Guide · 7 min read

Markdown chunking for LLMs — a practical guide

Published 2026-06-09 · By the DocDigest team

You converted your PDFs to Markdown. Now what? Whether you're building a RAG pipeline, generating embeddings, or pasting context into Claude or GPT-4o, how you split that Markdown matters — often more than the model you pick.

Why chunk Markdown at all?

Three reasons: context windows (even Gemini's 1M token window costs money per token), retrieval quality (embeddings work best on focused, single-topic passages), and attention dilution (long contexts measurably reduce model precision on the "needle-in-haystack" middle).

Strategy 1: Fixed-size chunking

Split every N tokens (commonly 512 or 1024) with a 10–20% overlap. Simple, fast, framework-agnostic. The downside: it slices through headings, code blocks, and tables — destroying exactly the structure that made Markdown useful in the first place.
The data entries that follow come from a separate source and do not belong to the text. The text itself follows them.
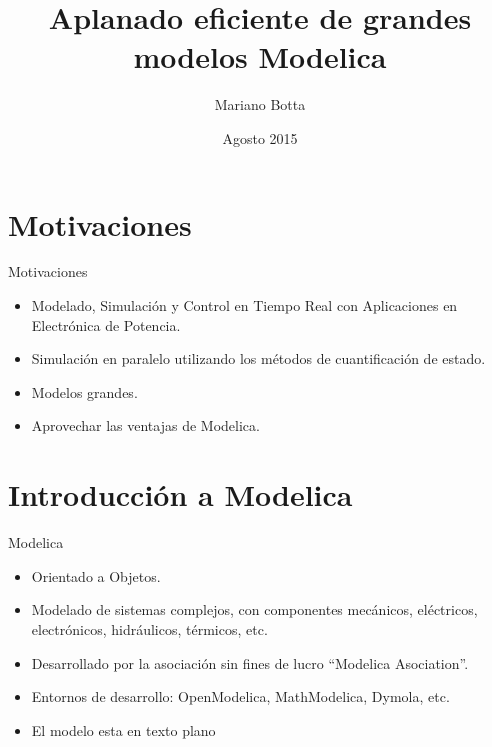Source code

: \documentclass[aspectratio=169,10pt]{beamer}
\title{Aplanado eficiente de grandes modelos Modelica}
\author[M.Botta] {Mariano Botta }
\institute[UNR] %
{ FCEIA, UNR }
\date {Agosto 2015}
\begin{document}
\begin{frame}
  \titlepage
\end{frame}

 
\section{Motivaciones}  

\begin{frame}{Motivaciones}
    \begin{itemize}
     \item Modelado, Simulaci\'on y Control en Tiempo Real con Aplicaciones en Electr\'onica de Potencia.
     \item Simulaci\'on en paralelo utilizando los m\'etodos de cuantificaci\'on de estado.  
     \item Modelos grandes.
     \item Aprovechar las ventajas de Modelica.
    \end{itemize}
\end{frame}

\section{Introducci\'on a Modelica}



\begin{frame}{Modelica} 
    \begin{itemize}
        \item Orientado a Objetos.
        \item Modelado de sistemas complejos, con componentes mec\'anicos, el\'ectricos, electr\'onicos, hidr\'aulicos, t\'ermicos, etc.     
        \item Desarrollado por la asociaci\'on sin fines de lucro ``Modelica Asociation''.
        \item Entornos de desarrollo: OpenModelica, MathModelica, Dymola, etc.
        
        \item El modelo esta en texto plano
    \end{itemize}
\end{frame}
 
\end{document}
Strategy 2: Heading-based chunking

Split at ## boundaries (or ### for finer granularity). Each chunk becomes a semantically coherent section. Pair this with a max-token cap so a runaway section gets sub-split. This is the default we recommend in DocDigest.

Strategy 3: Recursive structural split

LangChain's RecursiveCharacterTextSplitter with Markdown separators tries headings first, then paragraphs, then sentences, then characters. Robust default for mixed-quality inputs.

Pitfalls to avoid

  • Splitting tables mid-row. Markdown tables become garbage if cut between rows. Always treat tables as atomic blocks.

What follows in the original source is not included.